Greetings from middle-age

35 finds me with my feet in the water.

Pristine, glass-blue, freezing water. An alpine lake in the middle of the Enchantments, in the middle of Washington. My Big Apple-red toenails dipped in the snowmelt from the glaciers of the enclosing mountains. Swimmers more courageous than I am include my family and some younger ones enjoying their youth, their seishun, shrieking in the cold while ladling out invitations to friends staying ashore.

Getting to sit like this, in a lake like this, isn’t a walk in the park. It takes a toll, and a hefty one at that. Five hours over boulders, dusty paths, sheer rock faces, thorny shrubberies, raging rivers, and fallen logs.
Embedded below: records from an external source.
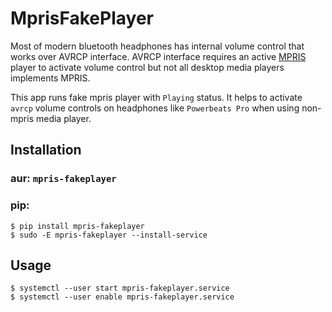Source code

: # MprisFakePlayer

Most of modern bluetooth headphones has internal volume control that works over AVRCP interface.
AVRCP interface requires an active [MPRIS](https://specifications.freedesktop.org/mpris-spec/latest/) player to activate volume control but not all desktop media players implements MPRIS.

This app runs fake mpris player with `Playing` status. It helps to activate `avrcp` volume controls on headphones like `Powerbeats Pro` when using non-mpris media player.

## Installation

### aur: `mpris-fakeplayer`

### pip:

```
$ pip install mpris-fakeplayer
$ sudo -E mpris-fakeplayer --install-service
```

## Usage

```
$ systemctl --user start mpris-fakeplayer.service
$ systemctl --user enable mpris-fakeplayer.service
```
A song says that if it was easy, then everybody would do it too1, but still, it doesn’t keep the parking lot from being full. It’s the height of summer, after all. But we have this small patch of shore to ourselves, hidden from most by a grove of trees and bits of driftwood. So I take off my shoes and have my lunch of tapa rice and, for a moment, forget about the hike it took to get here and the inevitable hike back. “Danger past and God forgotten,” as they say. As the first half of my 30s draws its curtain closed and the gaping abyss that is middle-age stretches out before me, I’m taking stock of things on a lakeshore in the mountains. Where better to do it than here, where there’s no before or after, only cloudless dome and crystal blue?
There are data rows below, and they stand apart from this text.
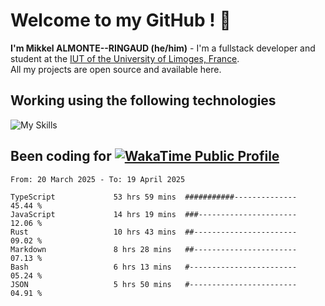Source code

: # Welcome to my GitHub ! 🌃

**I'm Mikkel ALMONTE--RINGAUD (he/him)** - I'm a fullstack developer and student at the [IUT of the University of Limoges, France](https://iut.unilim.fr). \
All my projects are open source and available here.

## Working using the following technologies

![My Skills](https://skillicons.dev/icons?i=solidjs,pnpm,nodejs,ts,js,vercel,netlify,html,css,rust,astro,git,vue,md,electron,figma,github,bash,bun,cloudflare,py,tailwind,nginx,npm,tauri,vite,zig,yarn,windicss,dart,flutter,kotlin&theme=dark)

## Been coding for [![WakaTime Public Profile](https://wakatime.com/badge/user/0839e595-e07a-435c-8d59-ed95f2a3d6dd.svg?style=flat-square)](https://wakatime.com/@0839e595-e07a-435c-8d59-ed95f2a3d6dd)

<!--START_SECTION:waka-->

```plain
From: 20 March 2025 - To: 19 April 2025

TypeScript             53 hrs 59 mins  ###########--------------   45.44 %
JavaScript             14 hrs 19 mins  ###----------------------   12.06 %
Rust                   10 hrs 43 mins  ##-----------------------   09.02 %
Markdown               8 hrs 28 mins   ##-----------------------   07.13 %
Bash                   6 hrs 13 mins   #------------------------   05.24 %
JSON                   5 hrs 50 mins   #------------------------   04.91 %
```

<!--END_SECTION:waka-->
If there’s a word that will best describe this stage in my life, it’s reacquaintance. Who I was is playing catch-up trying to reacquaint with who I’m becoming, because my body has been making a habit of betraying itself. It likes to hike now. Exercise feels good. Meditation makes sense. My tastes have flipped: usual foods have become either too salty or too sweet, the books I used to hate and love now switched places (except Wuthering Heights: I’m very happy to report I still loathe it after a recent reattempt). How I feel about mangoes and Thai food has changed to a positive. The sum of my parts have very little trace of my old selves’, like a person with bionic joints; my younger versions from even a decade ago will have trouble recognizing me. Burglars have snuck in the night and changed all the locks.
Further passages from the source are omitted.